◆ Exercise instructions
Write out exactly the lines from the line that contains "NEW_LOAD_EVENT" through the final line of the listing below, and no others.

◆ The data
--- START ---
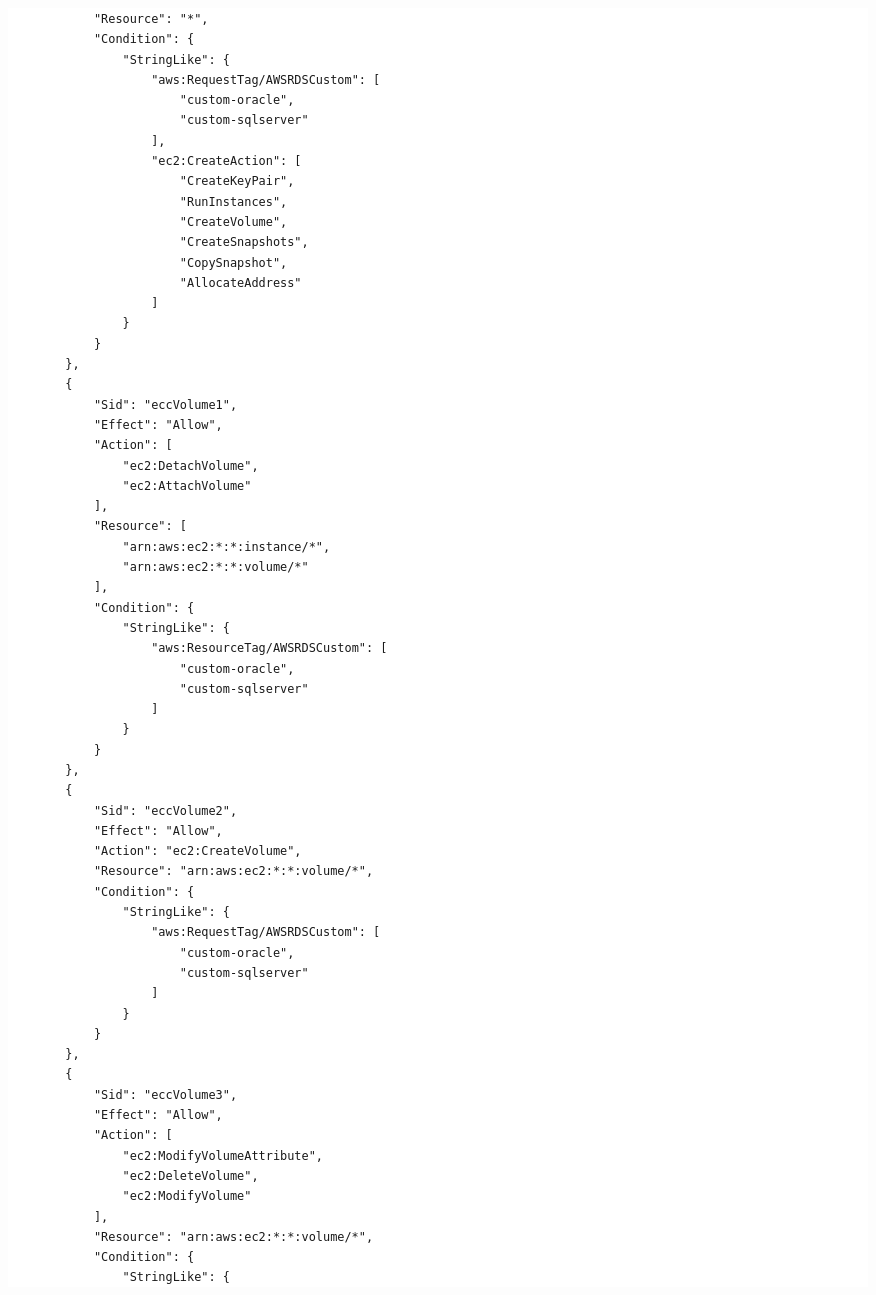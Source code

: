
 ```
            "Resource": "*",
            "Condition": {
                "StringLike": {
                    "aws:RequestTag/AWSRDSCustom": [
                        "custom-oracle",
                        "custom-sqlserver"
                    ],
                    "ec2:CreateAction": [
                        "CreateKeyPair",
                        "RunInstances",
                        "CreateVolume",
                        "CreateSnapshots",
                        "CopySnapshot",
                        "AllocateAddress"
                    ]
                }
            }
        },
        {
            "Sid": "eccVolume1",
            "Effect": "Allow",
            "Action": [
                "ec2:DetachVolume",
                "ec2:AttachVolume"
            ],
            "Resource": [
                "arn:aws:ec2:*:*:instance/*",
                "arn:aws:ec2:*:*:volume/*"
            ],
            "Condition": {
                "StringLike": {
                    "aws:ResourceTag/AWSRDSCustom": [
                        "custom-oracle",
                        "custom-sqlserver"
                    ]
                }
            }
        },
        {
            "Sid": "eccVolume2",
            "Effect": "Allow",
            "Action": "ec2:CreateVolume",
            "Resource": "arn:aws:ec2:*:*:volume/*",
            "Condition": {
                "StringLike": {
                    "aws:RequestTag/AWSRDSCustom": [
                        "custom-oracle",
                        "custom-sqlserver"
                    ]
                }
            }
        },
        {
            "Sid": "eccVolume3",
            "Effect": "Allow",
            "Action": [
                "ec2:ModifyVolumeAttribute",
                "ec2:DeleteVolume",
                "ec2:ModifyVolume"
            ],
            "Resource": "arn:aws:ec2:*:*:volume/*",
            "Condition": {
                "StringLike": {
```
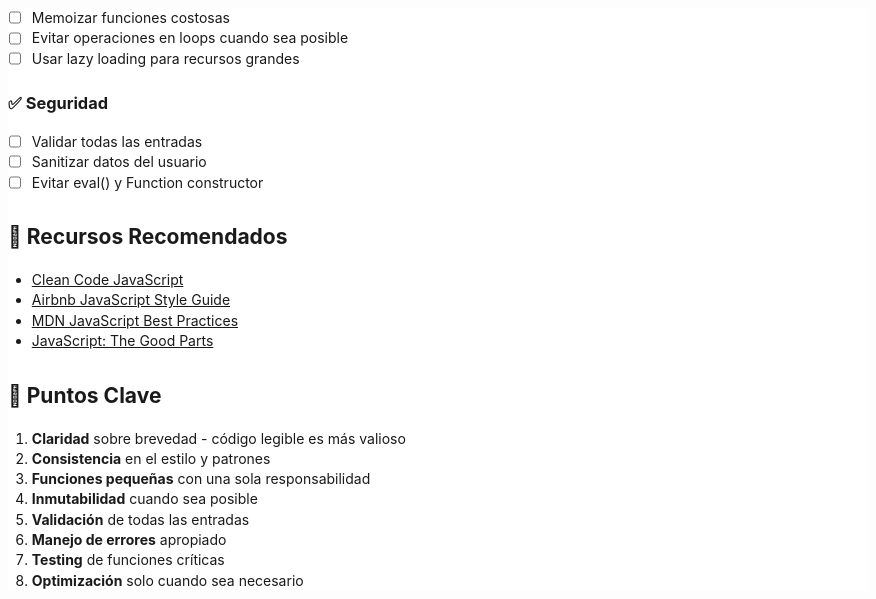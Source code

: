 - [ ] Memoizar funciones costosas
- [ ] Evitar operaciones en loops cuando sea posible
- [ ] Usar lazy loading para recursos grandes

### ✅ Seguridad

- [ ] Validar todas las entradas
- [ ] Sanitizar datos del usuario
- [ ] Evitar eval() y Function constructor

## 📖 Recursos Recomendados

- [Clean Code JavaScript](https://github.com/ryanmcdermott/clean-code-javascript)
- [Airbnb JavaScript Style Guide](https://github.com/airbnb/javascript)
- [MDN JavaScript Best Practices](https://developer.mozilla.org/en-US/docs/Web/JavaScript/Guide)
- [JavaScript: The Good Parts](https://www.oreilly.com/library/view/javascript-the-good/9780596517748/)

## 🎯 Puntos Clave

1. **Claridad** sobre brevedad - código legible es más valioso
2. **Consistencia** en el estilo y patrones
3. **Funciones pequeñas** con una sola responsabilidad
4. **Inmutabilidad** cuando sea posible
5. **Validación** de todas las entradas
6. **Manejo de errores** apropiado
7. **Testing** de funciones críticas
8. **Optimización** solo cuando sea necesario
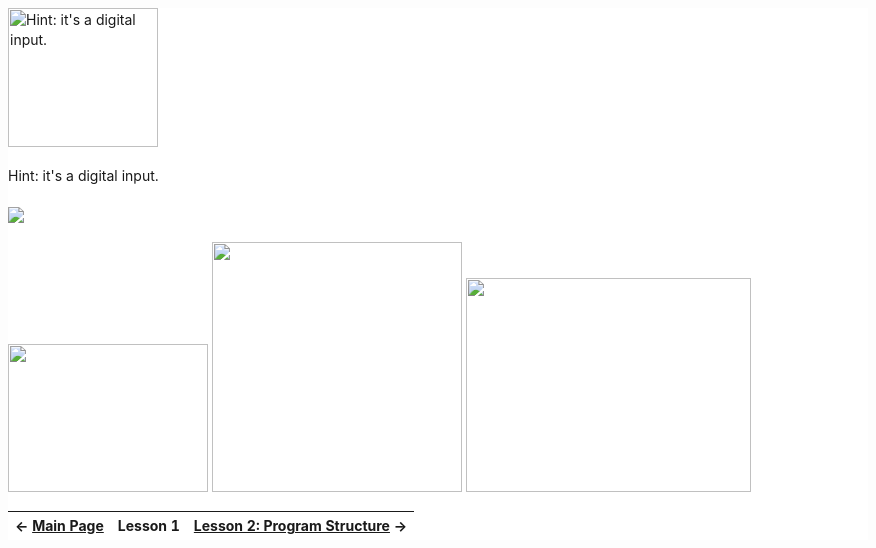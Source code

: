 <img src='http://www.automationdirect.com/images/overviews/encoder_trdn_300.jpg' title="Hint: it's a digital input." width='150px' height='139px' />

Hint: it's a digital input.<br>
<br>
<img src='http://www.firstcadlibrary.com/images/CIM%20Motor.gif' />

<img src='http://www.bakersfieldads.net/Greenacres-/Allen-bradley-800T-Q10-ser-t-orange-pilot-light.jpg' width='200px' height='148px' />

<img src='http://www.lightobject.info/eBay/Images/LimitSWC2.jpg' width='250px' height='250px' />

<img src='http://i204.photobucket.com/albums/bb190/bennettrossinc/FIRST%20FRC%2009%20cRIO%20Pics%20from%20NI%20Visit/IMG_6967.jpg' width='285px' height='214px' />

<table><thead><th> ← <a href='Main_Page.md'>Main Page</a> </th><th> <b>Lesson 1</b> </th><th> <a href='WPI_Lesson2.md'>Lesson 2: Program Structure</a> → </th></thead><tbody>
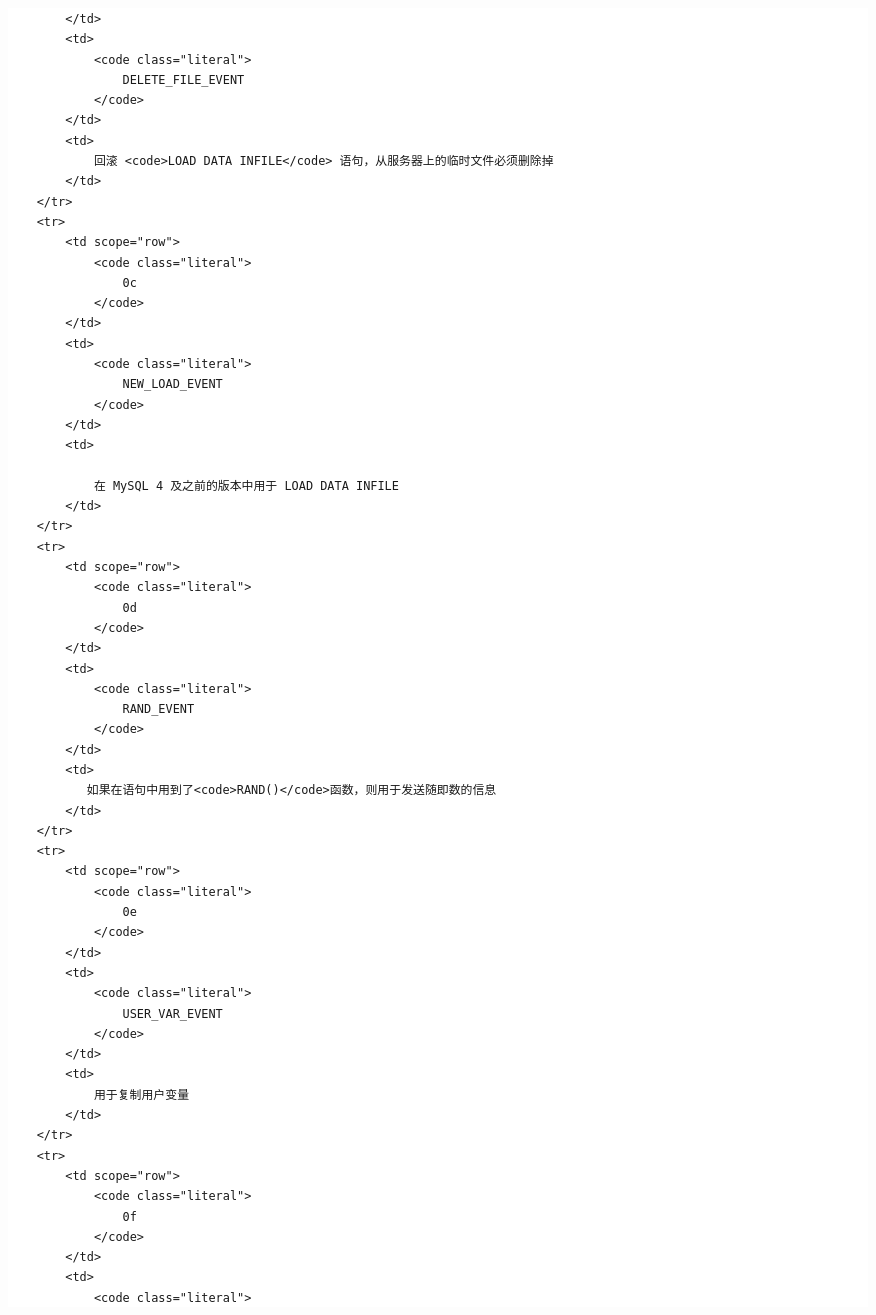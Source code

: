             </td>
            <td>
                <code class="literal">
                    DELETE_FILE_EVENT
                </code>
            </td>
            <td>
                回滚 <code>LOAD DATA INFILE</code> 语句，从服务器上的临时文件必须删除掉
            </td>
        </tr>
        <tr>
            <td scope="row">
                <code class="literal">
                    0c
                </code>
            </td>
            <td>
                <code class="literal">
                    NEW_LOAD_EVENT
                </code>
            </td>
            <td>
                
                在 MySQL 4 及之前的版本中用于 LOAD DATA INFILE
            </td>
        </tr>
        <tr>
            <td scope="row">
                <code class="literal">
                    0d
                </code>
            </td>
            <td>
                <code class="literal">
                    RAND_EVENT
                </code>
            </td>
            <td>
               如果在语句中用到了<code>RAND()</code>函数，则用于发送随即数的信息
            </td>
        </tr>
        <tr>
            <td scope="row">
                <code class="literal">
                    0e
                </code>
            </td>
            <td>
                <code class="literal">
                    USER_VAR_EVENT
                </code>
            </td>
            <td>
                用于复制用户变量
            </td>
        </tr>
        <tr>
            <td scope="row">
                <code class="literal">
                    0f
                </code>
            </td>
            <td>
                <code class="literal">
--- END ---
◆ Answer
                    NEW_LOAD_EVENT
                </code>
            </td>
            <td>
                
                在 MySQL 4 及之前的版本中用于 LOAD DATA INFILE
            </td>
        </tr>
        <tr>
            <td scope="row">
                <code class="literal">
                    0d
                </code>
            </td>
            <td>
                <code class="literal">
                    RAND_EVENT
                </code>
            </td>
            <td>
               如果在语句中用到了<code>RAND()</code>函数，则用于发送随即数的信息
            </td>
        </tr>
        <tr>
            <td scope="row">
                <code class="literal">
                    0e
                </code>
            </td>
            <td>
                <code class="literal">
                    USER_VAR_EVENT
                </code>
            </td>
            <td>
                用于复制用户变量
            </td>
        </tr>
        <tr>
            <td scope="row">
                <code class="literal">
                    0f
                </code>
            </td>
            <td>
                <code class="literal">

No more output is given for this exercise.